[Stored data]
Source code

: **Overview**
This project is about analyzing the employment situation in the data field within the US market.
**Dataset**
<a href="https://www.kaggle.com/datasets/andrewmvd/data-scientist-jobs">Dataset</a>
==
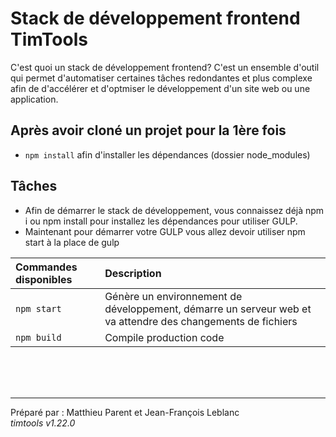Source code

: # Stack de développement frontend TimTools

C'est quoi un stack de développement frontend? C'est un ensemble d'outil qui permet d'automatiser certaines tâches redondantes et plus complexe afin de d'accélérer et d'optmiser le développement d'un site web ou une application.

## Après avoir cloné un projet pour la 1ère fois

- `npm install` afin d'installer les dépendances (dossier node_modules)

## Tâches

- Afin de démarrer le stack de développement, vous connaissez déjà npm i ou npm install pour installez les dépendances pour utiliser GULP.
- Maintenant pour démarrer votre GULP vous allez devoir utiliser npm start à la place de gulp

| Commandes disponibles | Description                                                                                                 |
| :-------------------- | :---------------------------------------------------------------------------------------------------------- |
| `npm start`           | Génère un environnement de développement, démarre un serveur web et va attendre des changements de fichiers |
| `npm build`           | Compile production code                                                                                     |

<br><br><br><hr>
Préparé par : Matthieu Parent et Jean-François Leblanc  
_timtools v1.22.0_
* * *
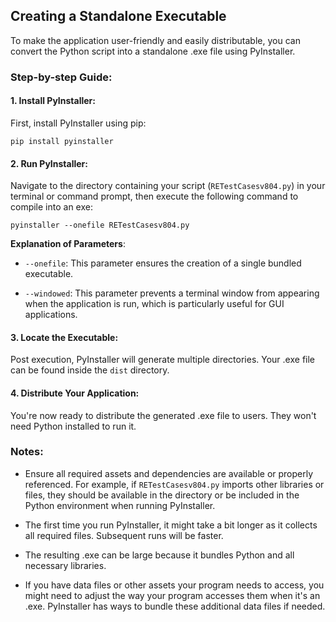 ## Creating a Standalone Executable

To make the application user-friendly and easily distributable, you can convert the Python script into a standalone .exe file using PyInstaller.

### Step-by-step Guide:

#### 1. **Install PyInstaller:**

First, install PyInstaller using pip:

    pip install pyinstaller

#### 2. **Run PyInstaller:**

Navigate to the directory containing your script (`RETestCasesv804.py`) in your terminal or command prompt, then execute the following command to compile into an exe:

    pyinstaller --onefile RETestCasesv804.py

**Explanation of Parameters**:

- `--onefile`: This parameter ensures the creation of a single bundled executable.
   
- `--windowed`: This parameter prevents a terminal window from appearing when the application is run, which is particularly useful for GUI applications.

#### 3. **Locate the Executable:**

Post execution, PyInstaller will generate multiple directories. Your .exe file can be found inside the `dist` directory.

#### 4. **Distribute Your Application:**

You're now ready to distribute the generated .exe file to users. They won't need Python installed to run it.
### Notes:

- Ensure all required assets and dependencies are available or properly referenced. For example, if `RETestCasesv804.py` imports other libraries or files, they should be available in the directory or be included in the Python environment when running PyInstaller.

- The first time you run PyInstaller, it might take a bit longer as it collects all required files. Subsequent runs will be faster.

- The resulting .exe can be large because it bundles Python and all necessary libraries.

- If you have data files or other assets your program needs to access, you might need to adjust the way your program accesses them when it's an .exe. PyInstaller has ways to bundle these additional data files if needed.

[YOUR INSTRUCTIONS]: Please determine how many lines in the entries contain the word "This" and answer with the number alone.

[ANSWER TO THE EXERCISE]: 3